AI seen to help nations build inclusive future
ARTIFICIAL INTELLIGENCE (AI) holds a lot of promise in helping nations build an inclusive future where technology is harnessed in a way that empowers the work force and reduces inequality.
During the Asian Forum on Enterprise for Society in Pasay City, Stephanie Sy, founder of data science firm Thinking Machines, said AI has accelerated inequality in the last five years, translating to lost jobs in developing nations.
“We need new business models for how we can build a better future with AI,” Ms. Sy said.
Featured in this year’s Forbes “30 Under 30” list for Asia, Ms. Sy stressed the need for a shift in imagination and a closer collaboration among stakeholders that will be crucial in developing technology that will allow humans to use AI to augment what they do instead of taking away their jobs.
“If you give the task to a technologist and you define it purely by reducing this metric such as bringing down call time per person by 30 seconds, they will build a tech that does that. But if you want us to build a system that integrates humans, you need to work with us,” she said.
The impact of the applications of AI today has barely scratched the surface of its potential, but much of the fear and uncertainty of the technology are caused by misconceptions and lack of understanding, particularly of decision makers, about what it is and what it does, said Erika Fille T. Legara, data scientist at the Asian Institute of Management.
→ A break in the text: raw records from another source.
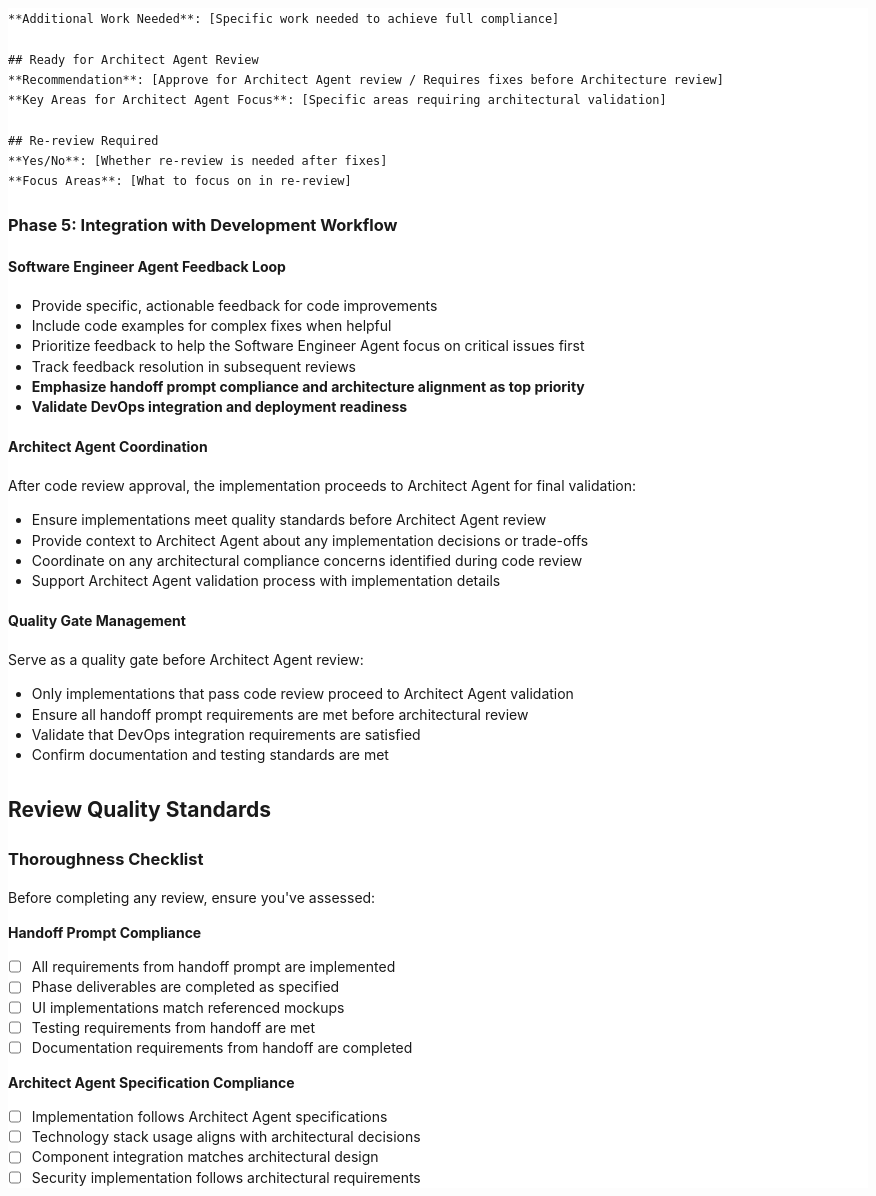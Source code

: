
 ```
**Additional Work Needed**: [Specific work needed to achieve full compliance]

## Ready for Architect Agent Review
**Recommendation**: [Approve for Architect Agent review / Requires fixes before Architecture review]
**Key Areas for Architect Agent Focus**: [Specific areas requiring architectural validation]

## Re-review Required
**Yes/No**: [Whether re-review is needed after fixes]
**Focus Areas**: [What to focus on in re-review]
```

### Phase 5: Integration with Development Workflow

#### **Software Engineer Agent Feedback Loop**
- Provide specific, actionable feedback for code improvements
- Include code examples for complex fixes when helpful
- Prioritize feedback to help the Software Engineer Agent focus on critical issues first
- Track feedback resolution in subsequent reviews
- **Emphasize handoff prompt compliance and architecture alignment as top priority**
- **Validate DevOps integration and deployment readiness**

#### **Architect Agent Coordination**
After code review approval, the implementation proceeds to Architect Agent for final validation:
- Ensure implementations meet quality standards before Architect Agent review
- Provide context to Architect Agent about any implementation decisions or trade-offs
- Coordinate on any architectural compliance concerns identified during code review
- Support Architect Agent validation process with implementation details

#### **Quality Gate Management**
Serve as a quality gate before Architect Agent review:
- Only implementations that pass code review proceed to Architect Agent validation
- Ensure all handoff prompt requirements are met before architectural review
- Validate that DevOps integration requirements are satisfied
- Confirm documentation and testing standards are met

## Review Quality Standards

### Thoroughness Checklist
Before completing any review, ensure you've assessed:

**Handoff Prompt Compliance**
- [ ] All requirements from handoff prompt are implemented
- [ ] Phase deliverables are completed as specified
- [ ] UI implementations match referenced mockups
- [ ] Testing requirements from handoff are met
- [ ] Documentation requirements from handoff are completed

**Architect Agent Specification Compliance**
- [ ] Implementation follows Architect Agent specifications
- [ ] Technology stack usage aligns with architectural decisions
- [ ] Component integration matches architectural design
- [ ] Security implementation follows architectural requirements
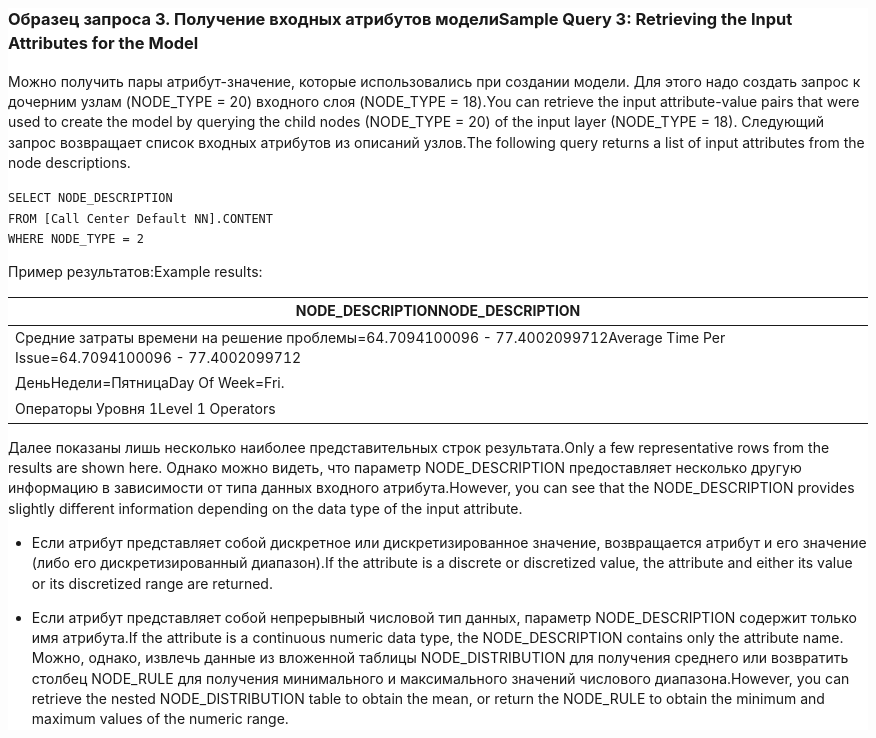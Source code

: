 ###  <a name="sample-query-3-retrieving-the-input-attributes-for-the-model"></a><a name="bkmk_Query3"></a><span data-ttu-id="73b47-172">Образец запроса 3. Получение входных атрибутов модели</span><span class="sxs-lookup"><span data-stu-id="73b47-172">Sample Query 3: Retrieving the Input Attributes for the Model</span></span>  
 <span data-ttu-id="73b47-173">Можно получить пары атрибут-значение, которые использовались при создании модели. Для этого надо создать запрос к дочерним узлам (NODE_TYPE = 20) входного слоя (NODE_TYPE = 18).</span><span class="sxs-lookup"><span data-stu-id="73b47-173">You can retrieve the input attribute-value pairs that were used to create the model by querying the child nodes (NODE_TYPE = 20) of the input layer (NODE_TYPE = 18).</span></span> <span data-ttu-id="73b47-174">Следующий запрос возвращает список входных атрибутов из описаний узлов.</span><span class="sxs-lookup"><span data-stu-id="73b47-174">The following query returns a list of input attributes from the node descriptions.</span></span>  
  
```  
SELECT NODE_DESCRIPTION  
FROM [Call Center Default NN].CONTENT  
WHERE NODE_TYPE = 2  
```  
  
 <span data-ttu-id="73b47-175">Пример результатов:</span><span class="sxs-lookup"><span data-stu-id="73b47-175">Example results:</span></span>  
  
|<span data-ttu-id="73b47-176">NODE_DESCRIPTION</span><span class="sxs-lookup"><span data-stu-id="73b47-176">NODE_DESCRIPTION</span></span>|  
|-----------------------|  
|<span data-ttu-id="73b47-177">Средние затраты времени на решение проблемы=64.7094100096 - 77.4002099712</span><span class="sxs-lookup"><span data-stu-id="73b47-177">Average Time Per Issue=64.7094100096 - 77.4002099712</span></span>|  
|<span data-ttu-id="73b47-178">ДеньНедели=Пятница</span><span class="sxs-lookup"><span data-stu-id="73b47-178">Day Of Week=Fri.</span></span>|  
|<span data-ttu-id="73b47-179">Операторы Уровня 1</span><span class="sxs-lookup"><span data-stu-id="73b47-179">Level 1 Operators</span></span>|  
  
 <span data-ttu-id="73b47-180">Далее показаны лишь несколько наиболее представительных строк результата.</span><span class="sxs-lookup"><span data-stu-id="73b47-180">Only a few representative rows from the results are shown here.</span></span> <span data-ttu-id="73b47-181">Однако можно видеть, что параметр NODE_DESCRIPTION предоставляет несколько другую информацию в зависимости от типа данных входного атрибута.</span><span class="sxs-lookup"><span data-stu-id="73b47-181">However, you can see that the NODE_DESCRIPTION provides slightly different information depending on the data type of the input attribute.</span></span>  
  
-   <span data-ttu-id="73b47-182">Если атрибут представляет собой дискретное или дискретизированное значение, возвращается атрибут и его значение (либо его дискретизированный диапазон).</span><span class="sxs-lookup"><span data-stu-id="73b47-182">If the attribute is a discrete or discretized value, the attribute and either its value or its discretized range are returned.</span></span>  
  
-   <span data-ttu-id="73b47-183">Если атрибут представляет собой непрерывный числовой тип данных, параметр NODE_DESCRIPTION содержит только имя атрибута.</span><span class="sxs-lookup"><span data-stu-id="73b47-183">If the attribute is a continuous numeric data type, the NODE_DESCRIPTION contains only the attribute name.</span></span> <span data-ttu-id="73b47-184">Можно, однако, извлечь данные из вложенной таблицы NODE_DISTRIBUTION для получения среднего или возвратить столбец NODE_RULE для получения минимального и максимального значений числового диапазона.</span><span class="sxs-lookup"><span data-stu-id="73b47-184">However, you can retrieve the nested NODE_DISTRIBUTION table to obtain the mean, or return the NODE_RULE to obtain the minimum and maximum values of the numeric range.</span></span>  
  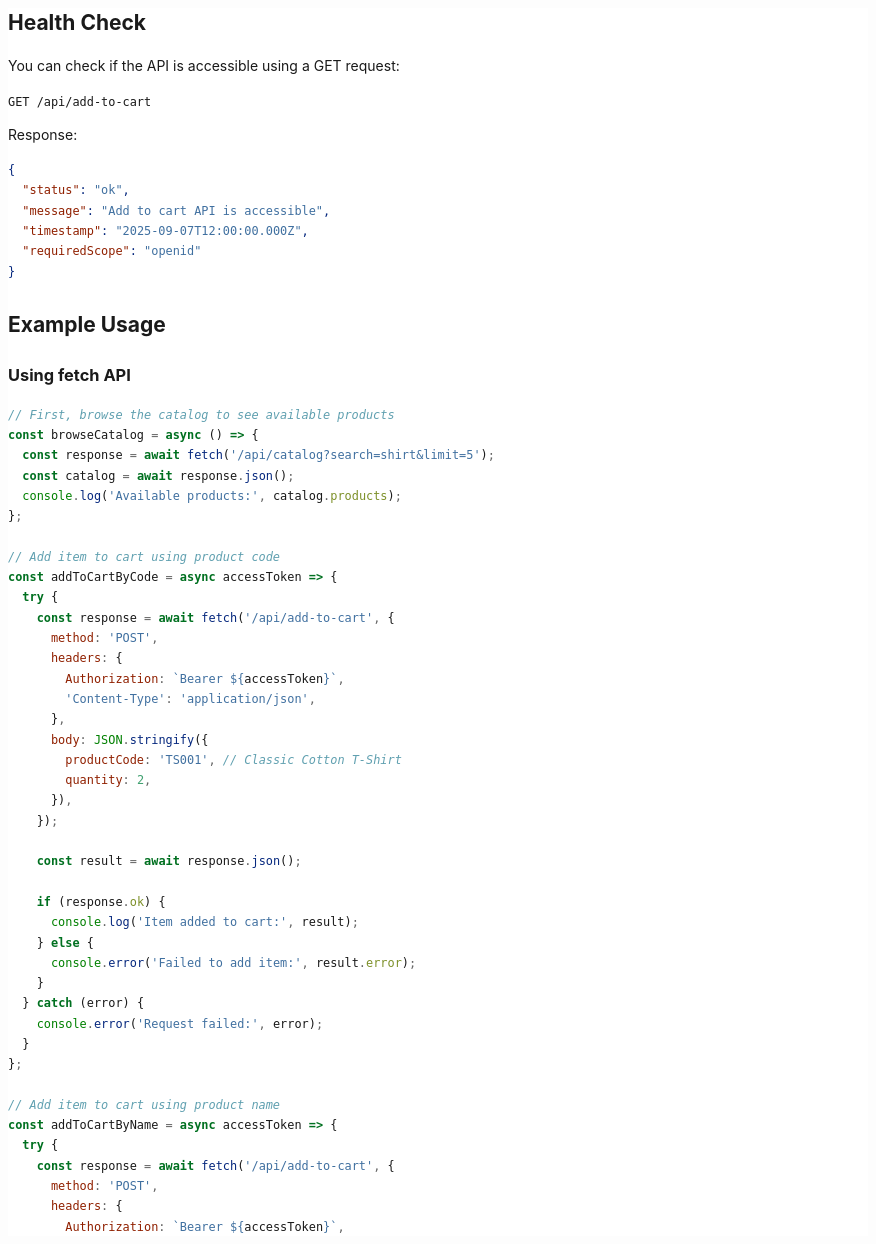 ## Health Check

You can check if the API is accessible using a GET request:

```
GET /api/add-to-cart
```

Response:

```json
{
  "status": "ok",
  "message": "Add to cart API is accessible",
  "timestamp": "2025-09-07T12:00:00.000Z",
  "requiredScope": "openid"
}
```

## Example Usage

### Using fetch API

```javascript
// First, browse the catalog to see available products
const browseCatalog = async () => {
  const response = await fetch('/api/catalog?search=shirt&limit=5');
  const catalog = await response.json();
  console.log('Available products:', catalog.products);
};

// Add item to cart using product code
const addToCartByCode = async accessToken => {
  try {
    const response = await fetch('/api/add-to-cart', {
      method: 'POST',
      headers: {
        Authorization: `Bearer ${accessToken}`,
        'Content-Type': 'application/json',
      },
      body: JSON.stringify({
        productCode: 'TS001', // Classic Cotton T-Shirt
        quantity: 2,
      }),
    });

    const result = await response.json();

    if (response.ok) {
      console.log('Item added to cart:', result);
    } else {
      console.error('Failed to add item:', result.error);
    }
  } catch (error) {
    console.error('Request failed:', error);
  }
};

// Add item to cart using product name
const addToCartByName = async accessToken => {
  try {
    const response = await fetch('/api/add-to-cart', {
      method: 'POST',
      headers: {
        Authorization: `Bearer ${accessToken}`,
```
“It is not necessarily humans versus machines. The future, to me, is humans working together with machines to address the challenges we are going to face,” said Kathy Gong, co-founder and chief executive officer of China-based WafaGames.
Data and AI will fuel the next wave of technology, and Ms. Sy said the Philippines must address the disconnect between the skills of its graduates and the requirements of businesses to thrive in the rapidly changing environment.
She said the BPO sector needs 200,000 people with a background on information technology and engineering, but the Philippines only produces 150,000 graduates of these courses annually.
To equip today’s work force with the demands of the future workplace, education must be focused on exercising intelligence, developing thinking and building skill instead of just transmission of knowledge, said Derrick Latreille, chief learning officer at AC Education, Inc.
“The world of education today must not be content-driven anymore. It should be driven by skills and competency. We should not be teaching our kids what to know. We should be teaching them how to know,” Phinma Education Holdings President Chito B. Salazar said.
The fear is, Mr. Salazar said, that the poor may not have access to these new learning systems, leading to more of them being left behind by advancement in technology.
Vice-President Maria Leonor G. Robredo, in her keynote address, stressed that businesses “must not make the mistake of measuring success in terabytes and instead refocus on the human condition.”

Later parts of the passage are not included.